- Theatrical release poster
- Directed by: Thomas Q. Napper
- Written by: Johnny Harris
- Produced by: Michael Elliott Johnny Harris
- Starring: Johnny Harris; Ray Winstone; Ian McShane; Michael Smiley;
- Cinematography: Tat Radcliffe
- Edited by: David Charap
- Music by: Paul Weller
- Production companies: Emu Films Revolution Films BBC Films
- Distributed by: Vertigo Films
- Release date: 12 May 2017;
- Country: United Kingdom
- Language: English

= Jawbone (film) =

2017 British drama film

Jawbone is a 2017 British drama film directed by Thomas Q. Napper and written by Johnny Harris. The film stars Johnny Harris, Ray Winstone, Ian McShane, Michael Smiley. The film was released on 12 May 2017 by Vertigo Films.

==Cast==
- Johnny Harris as Jimmy McCabe
- Ray Winstone as William Carney
- Ian McShane as Joe Padgett
- Michael Smiley as Eddie
- Luke J.I. Smith as Damian Luke

== Plot ==

Jimmy (Johnny Harris) is an alcoholic at a difficult time in life, single and about to be homeless.

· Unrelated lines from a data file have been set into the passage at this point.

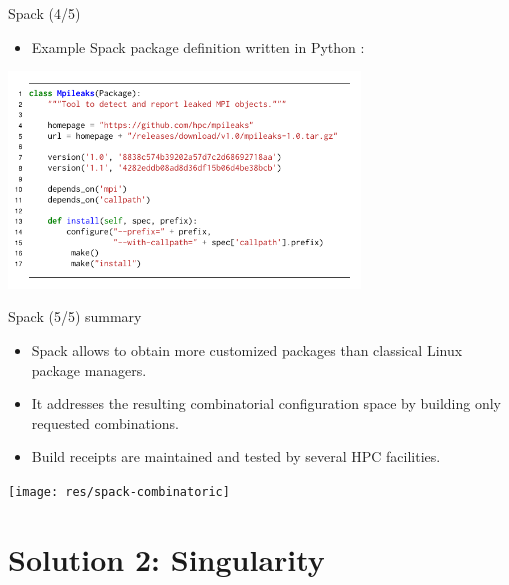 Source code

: \documentclass[xcolor=svgnames,xcolor=table,aspectratio=169]{beamer}
\begin{document}
\begin{frame}{Spack (4/5)}
\begin{itemize}
\item
Example Spack package definition written in Python \cite{Gamblin2015}:
\end{itemize}
\begin{center}
\includegraphics[width=0.7\textwidth]{res/spack-spec}
\end{center}
\end{frame}



\begin{frame}{Spack (5/5) summary}
\begin{itemize}
\item
Spack allows to obtain more customized packages
than classical Linux package managers.

\item
It addresses the resulting combinatorial configuration space
by building only requested combinations.

\item
Build receipts are maintained and tested by several HPC facilities.
\end{itemize}
\begin{center}
\texttt{[image: res/spack-combinatoric]}
\end{center}
\end{frame}



\section{Solution 2: Singularity}
\frame{\tableofcontents[currentsection]}
\end{document}
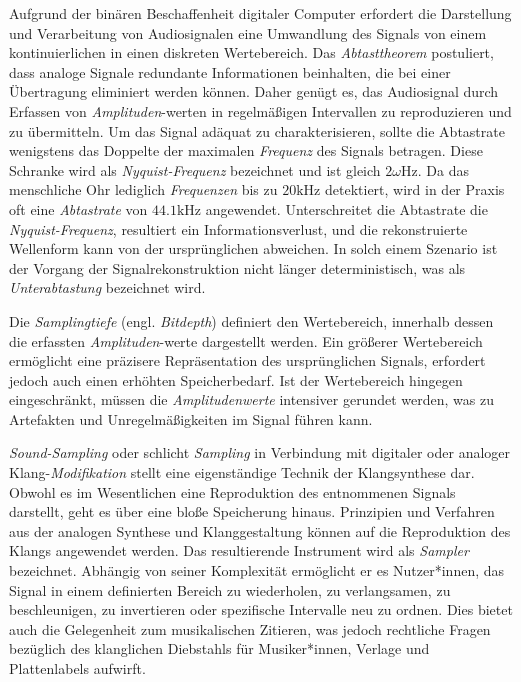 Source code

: \documentclass[
  a4paper,  %
  twoside,  %
  bibliography=totoc,
  headsepline,
  cleardoublepage=empty,
  parskip=half,
  draft=false
]{scrbook}
\begin{document}
Aufgrund der binären Beschaffenheit digitaler Computer erfordert die Darstellung und Verarbeitung von Audiosignalen eine Umwandlung des Signals von einem kontinuierlichen in einen diskreten Wertebereich. Das \emph{Abtasttheorem} postuliert, dass analoge Signale redundante Informationen beinhalten, die bei einer Übertragung eliminiert werden können. Daher genügt es, das Audiosignal durch Erfassen von \emph{Amplituden}-werten in regelmäßigen Intervallen zu reproduzieren und zu übermitteln. Um das Signal adäquat zu charakterisieren, sollte die Abtastrate wenigstens das Doppelte der maximalen \emph{Frequenz} des Signals betragen. Diese Schranke wird als \emph{Nyquist-Frequenz} bezeichnet und ist gleich $2 \omega \mathrm{Hz}$. Da das menschliche Ohr lediglich \emph{Frequenzen} bis zu $20 \text{kHz}$ detektiert, wird in der Praxis oft eine \emph{Abtastrate} von $44.1\text{kHz}$ angewendet. Unterschreitet die Abtastrate die \emph{Nyquist-Frequenz}, resultiert ein Informationsverlust, und die rekonstruierte Wellenform kann von der ursprünglichen abweichen. In solch einem Szenario ist der Vorgang der Signalrekonstruktion nicht länger deterministisch, was als \emph{Unterabtastung} bezeichnet wird. \cite{lai_practical_2004, shannon_communication_1949, ruschkowski_elektronische_2019}

Die \emph{Samplingtiefe} (engl. \emph{Bitdepth}) definiert den Wertebereich, innerhalb dessen die erfassten \emph{Amplituden}-werte dargestellt werden. Ein größerer Wertebereich ermöglicht eine präzisere Repräsentation des ursprünglichen Signals, erfordert jedoch auch einen erhöhten Speicherbedarf. Ist der Wertebereich hingegen eingeschränkt, müssen die \emph{Amplitudenwerte} intensiver gerundet werden, was zu Artefakten und Unregelmäßigkeiten im Signal führen kann. \cite{thompson_understanding_2005}

\emph{Sound-Sampling} oder schlicht \emph{Sampling} in Verbindung mit digitaler oder analoger Klang-\emph{Modifikation} stellt eine eigenständige Technik der Klangsynthese dar. Obwohl es im Wesentlichen eine Reproduktion des entnommenen Signals darstellt, geht es über eine bloße Speicherung hinaus. Prinzipien und Verfahren aus der analogen Synthese und Klanggestaltung können auf die Reproduktion des Klangs angewendet werden. Das resultierende Instrument wird als \emph{Sampler} bezeichnet. Abhängig von seiner Komplexität ermöglicht er es Nutzer*innen, das Signal in einem definierten Bereich zu wiederholen, zu verlangsamen, zu beschleunigen, zu invertieren oder spezifische Intervalle neu zu ordnen. Dies bietet auch die Gelegenheit zum musikalischen Zitieren, was jedoch rechtliche Fragen bezüglich des klanglichen Diebstahls für Musiker*innen, Verlage und Plattenlabels aufwirft. \cite{russ_sound_2009, ruschkowski_elektronische_2019, katz_capturing_2010}
\end{document}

However, he has the ability to fight and utilises his skill to engage in a dangerous but well-paid illegal bout that offers him a chance to get back on his feet.

==Production==
Principal photography began on 29 February 2016, with filming locations including Birmingham and Stoke-on-Trent.

==Release==
The film was released on 12 May 2017 by Vertigo Films.

==Reception==
On Rotten Tomatoes, the film has an approval rating of 96% based on 27 reviews, with an average rating of 7.23/10.

Wendy Ide of The Observer gave it 4 out of 5 and wrote: "The familiar boxing movie trajectory doesn't lessen the forceful punch of this underdog story."